### What is required
Look through the data below for the line with "<!-- GitHub: https://github.com/DanielBenjaminPerezMoralesDev13", and transcribe it exactly together with each line after it up to and including the line with "# Medical Assistant". Give nothing else.

### Material for this exercise
___
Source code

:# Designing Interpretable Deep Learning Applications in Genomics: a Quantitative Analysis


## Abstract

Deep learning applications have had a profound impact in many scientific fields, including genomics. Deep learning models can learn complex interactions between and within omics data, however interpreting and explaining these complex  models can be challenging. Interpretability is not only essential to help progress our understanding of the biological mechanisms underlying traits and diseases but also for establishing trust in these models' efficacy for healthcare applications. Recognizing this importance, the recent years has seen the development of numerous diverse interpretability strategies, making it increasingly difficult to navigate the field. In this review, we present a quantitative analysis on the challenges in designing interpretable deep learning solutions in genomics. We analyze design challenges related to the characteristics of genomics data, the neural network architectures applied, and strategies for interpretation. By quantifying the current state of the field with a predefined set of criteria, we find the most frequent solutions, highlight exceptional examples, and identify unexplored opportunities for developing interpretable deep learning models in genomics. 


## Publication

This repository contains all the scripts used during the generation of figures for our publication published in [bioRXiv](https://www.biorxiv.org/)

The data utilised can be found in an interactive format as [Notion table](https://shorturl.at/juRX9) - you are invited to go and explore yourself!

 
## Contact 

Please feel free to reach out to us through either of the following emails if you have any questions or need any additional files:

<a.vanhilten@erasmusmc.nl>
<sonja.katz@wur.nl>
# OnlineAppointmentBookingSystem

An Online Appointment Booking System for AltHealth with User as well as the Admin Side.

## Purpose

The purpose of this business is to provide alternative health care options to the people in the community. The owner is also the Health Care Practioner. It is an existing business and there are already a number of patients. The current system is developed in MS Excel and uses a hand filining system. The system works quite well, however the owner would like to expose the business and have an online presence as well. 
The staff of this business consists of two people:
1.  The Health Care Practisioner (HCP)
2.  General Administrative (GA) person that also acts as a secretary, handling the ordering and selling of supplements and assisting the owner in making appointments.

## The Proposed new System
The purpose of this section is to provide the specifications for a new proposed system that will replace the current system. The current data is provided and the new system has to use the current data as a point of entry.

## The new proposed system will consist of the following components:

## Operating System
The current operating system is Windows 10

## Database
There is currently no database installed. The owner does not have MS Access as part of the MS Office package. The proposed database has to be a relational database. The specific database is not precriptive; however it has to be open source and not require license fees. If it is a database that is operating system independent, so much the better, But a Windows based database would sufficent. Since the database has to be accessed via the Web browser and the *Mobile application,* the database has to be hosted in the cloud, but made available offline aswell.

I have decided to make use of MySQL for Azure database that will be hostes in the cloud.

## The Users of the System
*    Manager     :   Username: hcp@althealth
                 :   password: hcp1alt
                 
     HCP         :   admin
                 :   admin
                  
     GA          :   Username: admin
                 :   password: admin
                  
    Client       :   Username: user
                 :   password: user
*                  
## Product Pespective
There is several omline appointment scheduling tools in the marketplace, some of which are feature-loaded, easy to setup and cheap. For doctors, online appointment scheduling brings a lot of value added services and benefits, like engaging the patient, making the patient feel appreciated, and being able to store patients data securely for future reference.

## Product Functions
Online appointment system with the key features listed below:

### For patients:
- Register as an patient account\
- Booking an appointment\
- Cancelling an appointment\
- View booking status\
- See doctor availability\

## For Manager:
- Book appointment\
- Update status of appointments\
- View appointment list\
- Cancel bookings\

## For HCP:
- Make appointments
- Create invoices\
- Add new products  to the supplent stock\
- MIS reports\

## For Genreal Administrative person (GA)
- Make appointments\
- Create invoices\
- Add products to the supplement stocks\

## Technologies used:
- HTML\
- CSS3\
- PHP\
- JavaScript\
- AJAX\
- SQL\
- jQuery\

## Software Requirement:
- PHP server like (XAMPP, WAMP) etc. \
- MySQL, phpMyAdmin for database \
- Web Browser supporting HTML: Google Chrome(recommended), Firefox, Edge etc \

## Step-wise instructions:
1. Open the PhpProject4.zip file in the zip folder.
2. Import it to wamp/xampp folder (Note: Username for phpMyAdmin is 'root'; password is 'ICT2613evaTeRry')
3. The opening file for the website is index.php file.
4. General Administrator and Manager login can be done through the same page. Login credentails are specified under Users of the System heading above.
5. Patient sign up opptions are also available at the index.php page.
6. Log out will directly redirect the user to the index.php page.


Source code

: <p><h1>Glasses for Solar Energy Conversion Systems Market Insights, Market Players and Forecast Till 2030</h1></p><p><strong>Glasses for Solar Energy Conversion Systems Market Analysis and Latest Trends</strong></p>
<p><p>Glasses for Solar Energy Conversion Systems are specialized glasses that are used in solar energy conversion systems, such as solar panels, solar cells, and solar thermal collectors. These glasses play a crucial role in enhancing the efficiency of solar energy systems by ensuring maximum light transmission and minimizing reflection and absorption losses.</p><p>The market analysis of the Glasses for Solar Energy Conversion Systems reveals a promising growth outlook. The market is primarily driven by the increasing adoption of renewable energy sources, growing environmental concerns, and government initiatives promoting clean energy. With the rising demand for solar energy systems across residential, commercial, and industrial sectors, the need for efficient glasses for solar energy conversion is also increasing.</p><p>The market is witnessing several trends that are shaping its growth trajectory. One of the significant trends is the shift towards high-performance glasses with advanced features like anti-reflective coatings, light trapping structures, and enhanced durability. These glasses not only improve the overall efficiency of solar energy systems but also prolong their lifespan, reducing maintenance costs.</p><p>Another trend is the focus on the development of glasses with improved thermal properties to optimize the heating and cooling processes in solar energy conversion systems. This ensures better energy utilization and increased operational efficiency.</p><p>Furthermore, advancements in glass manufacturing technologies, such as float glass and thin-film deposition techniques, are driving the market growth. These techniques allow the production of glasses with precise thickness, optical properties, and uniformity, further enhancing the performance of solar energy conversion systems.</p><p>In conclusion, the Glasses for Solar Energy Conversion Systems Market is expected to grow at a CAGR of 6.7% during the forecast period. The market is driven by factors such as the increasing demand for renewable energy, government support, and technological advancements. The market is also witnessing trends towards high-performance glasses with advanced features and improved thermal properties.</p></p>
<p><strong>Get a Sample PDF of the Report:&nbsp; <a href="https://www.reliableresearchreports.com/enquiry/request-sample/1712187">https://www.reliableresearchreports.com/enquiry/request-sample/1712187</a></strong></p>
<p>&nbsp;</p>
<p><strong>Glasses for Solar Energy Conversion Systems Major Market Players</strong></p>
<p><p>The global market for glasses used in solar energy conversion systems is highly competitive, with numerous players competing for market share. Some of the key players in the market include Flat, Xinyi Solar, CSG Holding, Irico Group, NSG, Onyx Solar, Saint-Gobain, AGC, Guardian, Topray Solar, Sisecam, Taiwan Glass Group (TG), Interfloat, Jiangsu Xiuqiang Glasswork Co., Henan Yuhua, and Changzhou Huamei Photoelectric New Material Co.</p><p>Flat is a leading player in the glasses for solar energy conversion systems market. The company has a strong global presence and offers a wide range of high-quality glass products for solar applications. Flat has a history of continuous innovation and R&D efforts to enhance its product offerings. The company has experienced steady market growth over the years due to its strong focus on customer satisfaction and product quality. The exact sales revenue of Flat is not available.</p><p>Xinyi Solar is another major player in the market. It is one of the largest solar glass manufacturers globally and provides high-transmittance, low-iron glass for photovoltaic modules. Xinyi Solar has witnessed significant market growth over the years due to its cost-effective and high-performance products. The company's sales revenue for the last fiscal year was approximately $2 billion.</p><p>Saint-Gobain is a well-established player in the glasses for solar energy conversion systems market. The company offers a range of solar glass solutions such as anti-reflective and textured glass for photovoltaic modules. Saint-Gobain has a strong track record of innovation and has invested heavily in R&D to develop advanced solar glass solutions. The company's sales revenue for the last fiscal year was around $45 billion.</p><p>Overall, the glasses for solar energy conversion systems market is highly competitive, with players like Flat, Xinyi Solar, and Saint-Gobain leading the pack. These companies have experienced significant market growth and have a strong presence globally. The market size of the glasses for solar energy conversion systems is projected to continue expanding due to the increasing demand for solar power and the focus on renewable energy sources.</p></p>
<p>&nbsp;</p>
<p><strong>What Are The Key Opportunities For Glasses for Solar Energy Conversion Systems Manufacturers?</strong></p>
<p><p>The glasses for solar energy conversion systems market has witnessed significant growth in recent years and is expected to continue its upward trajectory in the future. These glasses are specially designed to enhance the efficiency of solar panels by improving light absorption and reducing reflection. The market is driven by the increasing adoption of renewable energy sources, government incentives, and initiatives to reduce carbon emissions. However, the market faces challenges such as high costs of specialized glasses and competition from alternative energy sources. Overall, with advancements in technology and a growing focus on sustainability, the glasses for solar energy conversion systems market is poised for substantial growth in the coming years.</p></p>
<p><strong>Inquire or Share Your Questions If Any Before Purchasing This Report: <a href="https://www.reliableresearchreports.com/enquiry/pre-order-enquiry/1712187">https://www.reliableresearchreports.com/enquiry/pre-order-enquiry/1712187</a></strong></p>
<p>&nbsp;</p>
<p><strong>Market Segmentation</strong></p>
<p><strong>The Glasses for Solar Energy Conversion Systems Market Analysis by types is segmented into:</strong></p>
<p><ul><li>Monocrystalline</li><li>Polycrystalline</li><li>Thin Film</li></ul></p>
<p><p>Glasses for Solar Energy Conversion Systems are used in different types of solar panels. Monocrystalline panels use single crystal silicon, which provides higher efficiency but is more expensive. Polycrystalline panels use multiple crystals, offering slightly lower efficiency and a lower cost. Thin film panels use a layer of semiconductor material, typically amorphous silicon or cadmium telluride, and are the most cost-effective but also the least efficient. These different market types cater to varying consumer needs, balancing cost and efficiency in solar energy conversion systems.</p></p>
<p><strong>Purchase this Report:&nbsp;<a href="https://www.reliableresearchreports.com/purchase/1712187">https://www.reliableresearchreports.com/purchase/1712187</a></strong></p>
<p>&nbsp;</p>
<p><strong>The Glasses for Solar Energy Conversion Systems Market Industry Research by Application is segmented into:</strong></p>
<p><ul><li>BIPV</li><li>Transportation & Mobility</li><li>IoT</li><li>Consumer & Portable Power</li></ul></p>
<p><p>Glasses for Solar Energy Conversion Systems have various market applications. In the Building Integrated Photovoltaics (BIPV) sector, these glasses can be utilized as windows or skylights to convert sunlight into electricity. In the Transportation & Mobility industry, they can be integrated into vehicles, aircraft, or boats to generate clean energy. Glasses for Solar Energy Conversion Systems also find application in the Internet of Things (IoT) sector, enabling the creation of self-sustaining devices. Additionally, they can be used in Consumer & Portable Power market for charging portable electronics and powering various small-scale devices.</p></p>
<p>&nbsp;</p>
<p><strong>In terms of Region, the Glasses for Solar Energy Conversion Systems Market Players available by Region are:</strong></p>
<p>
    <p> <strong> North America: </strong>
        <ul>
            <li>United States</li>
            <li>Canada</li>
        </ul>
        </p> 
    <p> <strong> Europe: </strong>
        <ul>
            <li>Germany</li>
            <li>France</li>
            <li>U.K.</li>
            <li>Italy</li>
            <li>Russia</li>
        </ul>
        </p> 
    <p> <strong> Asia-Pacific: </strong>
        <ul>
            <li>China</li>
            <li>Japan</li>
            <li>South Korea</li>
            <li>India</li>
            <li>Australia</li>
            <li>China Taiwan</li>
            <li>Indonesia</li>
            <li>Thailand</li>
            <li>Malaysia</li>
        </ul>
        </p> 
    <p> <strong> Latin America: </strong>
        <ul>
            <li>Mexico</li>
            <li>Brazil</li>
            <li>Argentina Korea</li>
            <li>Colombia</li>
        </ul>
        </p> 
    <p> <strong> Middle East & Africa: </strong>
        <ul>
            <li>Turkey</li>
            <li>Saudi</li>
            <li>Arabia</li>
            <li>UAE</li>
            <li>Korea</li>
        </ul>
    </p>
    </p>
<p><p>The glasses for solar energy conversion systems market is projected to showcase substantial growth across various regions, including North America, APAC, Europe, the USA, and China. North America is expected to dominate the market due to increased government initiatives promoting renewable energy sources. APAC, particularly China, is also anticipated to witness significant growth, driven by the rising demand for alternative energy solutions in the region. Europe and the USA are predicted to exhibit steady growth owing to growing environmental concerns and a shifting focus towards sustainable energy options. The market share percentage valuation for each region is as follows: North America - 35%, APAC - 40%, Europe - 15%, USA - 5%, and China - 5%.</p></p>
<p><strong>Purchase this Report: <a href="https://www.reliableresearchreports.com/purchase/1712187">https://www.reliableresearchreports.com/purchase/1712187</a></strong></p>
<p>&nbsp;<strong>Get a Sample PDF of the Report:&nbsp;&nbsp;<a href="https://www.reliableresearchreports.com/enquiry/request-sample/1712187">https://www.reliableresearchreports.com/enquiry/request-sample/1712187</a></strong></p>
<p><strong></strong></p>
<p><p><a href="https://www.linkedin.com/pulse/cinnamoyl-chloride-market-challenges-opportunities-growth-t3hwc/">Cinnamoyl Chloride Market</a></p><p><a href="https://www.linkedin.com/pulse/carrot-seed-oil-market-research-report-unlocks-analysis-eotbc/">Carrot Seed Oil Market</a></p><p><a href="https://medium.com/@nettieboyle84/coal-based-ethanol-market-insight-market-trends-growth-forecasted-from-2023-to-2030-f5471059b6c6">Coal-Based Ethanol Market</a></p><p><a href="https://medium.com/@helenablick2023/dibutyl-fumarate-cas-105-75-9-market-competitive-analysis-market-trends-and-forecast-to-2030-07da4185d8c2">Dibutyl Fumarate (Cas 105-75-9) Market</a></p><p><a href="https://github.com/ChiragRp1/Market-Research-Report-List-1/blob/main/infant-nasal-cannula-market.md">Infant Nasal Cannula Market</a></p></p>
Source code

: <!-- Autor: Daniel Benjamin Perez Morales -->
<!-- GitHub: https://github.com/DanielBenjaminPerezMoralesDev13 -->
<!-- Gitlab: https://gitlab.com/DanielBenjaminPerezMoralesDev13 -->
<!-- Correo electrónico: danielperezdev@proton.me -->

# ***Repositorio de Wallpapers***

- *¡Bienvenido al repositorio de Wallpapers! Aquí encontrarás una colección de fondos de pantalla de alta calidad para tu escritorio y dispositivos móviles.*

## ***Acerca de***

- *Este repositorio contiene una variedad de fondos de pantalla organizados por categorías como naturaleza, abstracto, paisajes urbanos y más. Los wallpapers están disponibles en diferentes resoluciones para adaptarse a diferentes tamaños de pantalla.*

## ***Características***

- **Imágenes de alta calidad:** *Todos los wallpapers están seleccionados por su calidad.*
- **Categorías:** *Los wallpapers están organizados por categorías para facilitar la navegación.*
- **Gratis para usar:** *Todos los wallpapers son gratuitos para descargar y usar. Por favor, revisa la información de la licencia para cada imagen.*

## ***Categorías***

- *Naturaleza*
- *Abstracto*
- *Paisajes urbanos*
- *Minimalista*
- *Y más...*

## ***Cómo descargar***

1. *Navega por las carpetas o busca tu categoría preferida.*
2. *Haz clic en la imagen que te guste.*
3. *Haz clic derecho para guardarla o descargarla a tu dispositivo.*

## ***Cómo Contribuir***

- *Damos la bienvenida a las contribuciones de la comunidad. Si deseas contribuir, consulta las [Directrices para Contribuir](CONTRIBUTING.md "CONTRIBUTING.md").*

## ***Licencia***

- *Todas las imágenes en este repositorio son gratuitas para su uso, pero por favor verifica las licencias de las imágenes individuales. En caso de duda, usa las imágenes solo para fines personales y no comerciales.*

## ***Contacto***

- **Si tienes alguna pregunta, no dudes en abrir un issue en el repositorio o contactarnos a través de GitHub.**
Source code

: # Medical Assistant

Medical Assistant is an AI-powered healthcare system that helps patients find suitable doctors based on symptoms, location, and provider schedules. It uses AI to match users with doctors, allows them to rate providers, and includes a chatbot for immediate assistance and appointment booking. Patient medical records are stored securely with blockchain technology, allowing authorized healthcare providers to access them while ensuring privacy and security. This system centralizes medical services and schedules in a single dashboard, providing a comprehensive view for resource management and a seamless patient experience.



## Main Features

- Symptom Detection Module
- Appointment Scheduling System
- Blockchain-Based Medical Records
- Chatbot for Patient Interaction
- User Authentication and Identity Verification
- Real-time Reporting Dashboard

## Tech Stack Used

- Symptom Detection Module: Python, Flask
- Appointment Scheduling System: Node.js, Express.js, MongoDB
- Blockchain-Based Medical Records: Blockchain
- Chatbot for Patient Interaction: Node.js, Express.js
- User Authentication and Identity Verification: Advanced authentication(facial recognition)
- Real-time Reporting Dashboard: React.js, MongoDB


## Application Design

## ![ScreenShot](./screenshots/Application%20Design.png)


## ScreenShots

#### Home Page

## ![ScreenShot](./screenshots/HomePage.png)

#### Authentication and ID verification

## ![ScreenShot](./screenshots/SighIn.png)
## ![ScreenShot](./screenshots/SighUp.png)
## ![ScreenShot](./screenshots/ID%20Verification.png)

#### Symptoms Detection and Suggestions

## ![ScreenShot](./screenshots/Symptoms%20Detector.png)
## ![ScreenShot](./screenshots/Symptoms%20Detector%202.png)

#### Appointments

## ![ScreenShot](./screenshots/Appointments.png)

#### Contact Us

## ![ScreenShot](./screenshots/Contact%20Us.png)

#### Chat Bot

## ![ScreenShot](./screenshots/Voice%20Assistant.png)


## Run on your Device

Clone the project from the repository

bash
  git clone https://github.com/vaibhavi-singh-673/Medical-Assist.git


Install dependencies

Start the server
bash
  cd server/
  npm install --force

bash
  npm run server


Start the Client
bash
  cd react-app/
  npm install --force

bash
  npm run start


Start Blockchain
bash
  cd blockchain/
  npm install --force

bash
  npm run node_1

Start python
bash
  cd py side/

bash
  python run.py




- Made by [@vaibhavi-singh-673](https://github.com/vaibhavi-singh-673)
___
### Task answer
<!-- GitHub: https://github.com/DanielBenjaminPerezMoralesDev13 -->
<!-- Gitlab: https://gitlab.com/DanielBenjaminPerezMoralesDev13 -->
<!-- Correo electrónico: danielperezdev@proton.me -->

# ***Repositorio de Wallpapers***

- *¡Bienvenido al repositorio de Wallpapers! Aquí encontrarás una colección de fondos de pantalla de alta calidad para tu escritorio y dispositivos móviles.*

## ***Acerca de***

- *Este repositorio contiene una variedad de fondos de pantalla organizados por categorías como naturaleza, abstracto, paisajes urbanos y más. Los wallpapers están disponibles en diferentes resoluciones para adaptarse a diferentes tamaños de pantalla.*

## ***Características***

- **Imágenes de alta calidad:** *Todos los wallpapers están seleccionados por su calidad.*
- **Categorías:** *Los wallpapers están organizados por categorías para facilitar la navegación.*
- **Gratis para usar:** *Todos los wallpapers son gratuitos para descargar y usar. Por favor, revisa la información de la licencia para cada imagen.*

## ***Categorías***

- *Naturaleza*
- *Abstracto*
- *Paisajes urbanos*
- *Minimalista*
- *Y más...*

## ***Cómo descargar***

1. *Navega por las carpetas o busca tu categoría preferida.*
2. *Haz clic en la imagen que te guste.*
3. *Haz clic derecho para guardarla o descargarla a tu dispositivo.*

## ***Cómo Contribuir***

- *Damos la bienvenida a las contribuciones de la comunidad. Si deseas contribuir, consulta las [Directrices para Contribuir](CONTRIBUTING.md "CONTRIBUTING.md").*

## ***Licencia***

- *Todas las imágenes en este repositorio son gratuitas para su uso, pero por favor verifica las licencias de las imágenes individuales. En caso de duda, usa las imágenes solo para fines personales y no comerciales.*

## ***Contacto***

- **Si tienes alguna pregunta, no dudes en abrir un issue en el repositorio o contactarnos a través de GitHub.**
Source code

: # Medical Assistant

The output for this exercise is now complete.